[Data extracts — start]

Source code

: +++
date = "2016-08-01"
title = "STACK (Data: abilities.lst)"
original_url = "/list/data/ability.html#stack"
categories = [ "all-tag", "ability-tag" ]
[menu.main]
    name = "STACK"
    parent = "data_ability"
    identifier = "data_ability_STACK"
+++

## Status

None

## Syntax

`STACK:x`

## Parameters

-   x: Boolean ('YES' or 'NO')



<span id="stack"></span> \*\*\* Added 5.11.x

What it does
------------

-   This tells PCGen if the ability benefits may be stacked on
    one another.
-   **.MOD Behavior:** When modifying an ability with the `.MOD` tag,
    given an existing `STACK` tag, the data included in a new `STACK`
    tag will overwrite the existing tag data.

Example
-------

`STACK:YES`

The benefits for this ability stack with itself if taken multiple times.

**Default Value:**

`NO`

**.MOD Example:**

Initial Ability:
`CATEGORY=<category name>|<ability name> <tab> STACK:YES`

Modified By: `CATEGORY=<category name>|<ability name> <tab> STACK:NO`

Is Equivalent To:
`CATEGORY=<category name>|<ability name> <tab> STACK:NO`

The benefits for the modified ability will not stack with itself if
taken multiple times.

[Data extracts — finish]
[Data extracts — start]

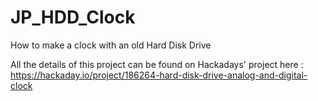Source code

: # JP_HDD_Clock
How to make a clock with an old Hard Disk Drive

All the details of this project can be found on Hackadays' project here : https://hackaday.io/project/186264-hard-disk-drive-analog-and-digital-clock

[Data extracts — finish]

Precisely the lines between those holding "[menu.main]" and "tag will overwrite the existing tag data.", inclusive, are to be reproduced from the listing above, with nothing added.

### Written solution
[menu.main]
    name = "STACK"
    parent = "data_ability"
    identifier = "data_ability_STACK"
+++

## Status

None

## Syntax

`STACK:x`

## Parameters

-   x: Boolean ('YES' or 'NO')



<span id="stack"></span> \*\*\* Added 5.11.x

What it does
------------

-   This tells PCGen if the ability benefits may be stacked on
    one another.
-   **.MOD Behavior:** When modifying an ability with the `.MOD` tag,
    given an existing `STACK` tag, the data included in a new `STACK`
    tag will overwrite the existing tag data.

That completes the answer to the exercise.